Carrollian-holographic Derivation of Gravitational Flux-Balance Laws
Adrien Fiorucci, Simon Pekar, P. Marios Petropoulos, Matthieu Vilatte
TL;DR
This work develops a Carrollian boundary framework for asymptotically flat gravity and derives the BMS flux-balance evolution equations for the mass aspect $M$ and angular momentum aspect $N_a$ from boundary symmetries, given a minimal holographic dictionary. It introduces hypermomenta conjugate to radiative boundary data and identifies their bulk counterparts with gravitational fields such as the Bondi shear $C_{ab}$ and Bondi news $N_{ab}$, linking boundary and bulk data.
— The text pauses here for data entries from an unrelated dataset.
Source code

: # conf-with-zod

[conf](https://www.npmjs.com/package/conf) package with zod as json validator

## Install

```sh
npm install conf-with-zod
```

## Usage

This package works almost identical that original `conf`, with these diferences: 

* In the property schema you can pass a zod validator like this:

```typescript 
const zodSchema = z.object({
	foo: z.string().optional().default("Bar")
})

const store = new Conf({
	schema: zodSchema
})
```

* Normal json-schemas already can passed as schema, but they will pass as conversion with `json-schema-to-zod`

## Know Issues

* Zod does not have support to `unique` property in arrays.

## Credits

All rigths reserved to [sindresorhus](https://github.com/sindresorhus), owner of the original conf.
By enforcing Carroll boost, rotation, Weyl, and diffeomorphism invariance, the authors obtain flux-balance laws that reproduce the Bondi fluxes for $M$ and $N_a$. The results provide a purely boundary-based, intrinsic derivation and a Carrollian perspective on flat-space holography, paving the way for a holographic dual description of radiative data.
Abstract
We demonstrate that the BMS evolution equations for the mass and angular momentum aspects in asymptotically flat Einstein gravity follow from local Carroll, Weyl, and diffeomorphism invariance at the null conformal boundary, upon providing a minimalistic holographic dictionary as the sole input from the bulk. This result is a significant step in the quest for a flat-space holographic correspondence and offers a geometric implementation of the radiative degrees of freedom that source the boundary theory in the presence of bulk gravitational waves.